Normally, I love tribute CDs, but there's a proviso: ya gotta do something a little bit different with the songs, you don't just play 'em straight out. We can get that 24-7-365 at every corner bar from here to Sheboygan, so what's the point? Fortunately, Rick Devin ain't bad at this schtick, but I have about 100 such discs in my collection…after getting rid of the ones like this.
Devin recruited one of the clunkiest backbench drummers around, Chet McCracken, whose beats here inspire more insomnia than has been the case for the too many years in his session work (yeah, he was with the Doobs for while, but that wasn't exactly a burning item in anyone's thoughts at any point). Not the most advantageous move. Devin chose a stream of good tunes, playing a multitude of instruments on each track and quite well, but when the cuts vary so damnably little from the originals, and I mean damn little, the entire affair ends up puzzling.

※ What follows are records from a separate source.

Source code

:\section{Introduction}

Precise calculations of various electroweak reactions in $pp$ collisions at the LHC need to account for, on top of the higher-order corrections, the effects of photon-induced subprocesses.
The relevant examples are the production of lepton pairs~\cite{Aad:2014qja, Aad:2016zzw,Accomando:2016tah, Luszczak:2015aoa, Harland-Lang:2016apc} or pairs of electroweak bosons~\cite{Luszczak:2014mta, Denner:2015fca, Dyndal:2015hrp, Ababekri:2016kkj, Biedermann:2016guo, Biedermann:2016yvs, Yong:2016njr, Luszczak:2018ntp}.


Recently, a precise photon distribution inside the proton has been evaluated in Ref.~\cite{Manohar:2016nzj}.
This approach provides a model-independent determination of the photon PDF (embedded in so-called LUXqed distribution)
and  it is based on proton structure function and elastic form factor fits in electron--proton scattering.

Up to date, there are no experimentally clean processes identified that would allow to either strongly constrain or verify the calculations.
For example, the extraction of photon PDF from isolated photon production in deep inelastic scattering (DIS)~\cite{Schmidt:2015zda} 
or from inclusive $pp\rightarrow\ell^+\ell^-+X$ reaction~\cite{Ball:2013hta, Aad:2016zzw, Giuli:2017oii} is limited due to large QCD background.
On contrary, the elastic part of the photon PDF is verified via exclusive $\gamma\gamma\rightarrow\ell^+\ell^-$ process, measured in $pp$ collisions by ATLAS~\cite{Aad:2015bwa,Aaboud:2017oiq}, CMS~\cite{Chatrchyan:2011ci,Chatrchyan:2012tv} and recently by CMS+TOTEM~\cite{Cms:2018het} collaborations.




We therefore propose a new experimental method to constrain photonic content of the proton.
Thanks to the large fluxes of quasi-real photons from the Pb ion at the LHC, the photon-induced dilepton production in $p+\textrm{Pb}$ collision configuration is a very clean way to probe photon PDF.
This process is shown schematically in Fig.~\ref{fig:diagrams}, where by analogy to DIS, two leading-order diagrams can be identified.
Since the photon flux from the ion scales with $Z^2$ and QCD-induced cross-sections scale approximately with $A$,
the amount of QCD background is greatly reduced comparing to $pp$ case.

Justin Hayward, guitarist for the Moody Blues, tried this in '94 with his Classic Blue release, but picked up Mike Batt and the London Symphony Orchestra to finesse out moony versions of songs like MacArthur's Park, Didn't We, and a dozen others—uber-saccharine, oversweetened, but damnably attractive withal. He also did a tribute to his own group's music, Classic Moody Blues Hits, this time with the Frankfurt Rock Orchestra and Saga's Michael Sadler, scoring another winner with tunes that didn't veer very radically away from their sources but sufficiently enough to woo the consumer.
Devin has talent, no two ways about it, but not a whole lot of creativity upon standards. This CD is for those who love the songs—and there's plenty of reason for that—but only want to hear the same thing yet again, this time through someone else's vocal chords.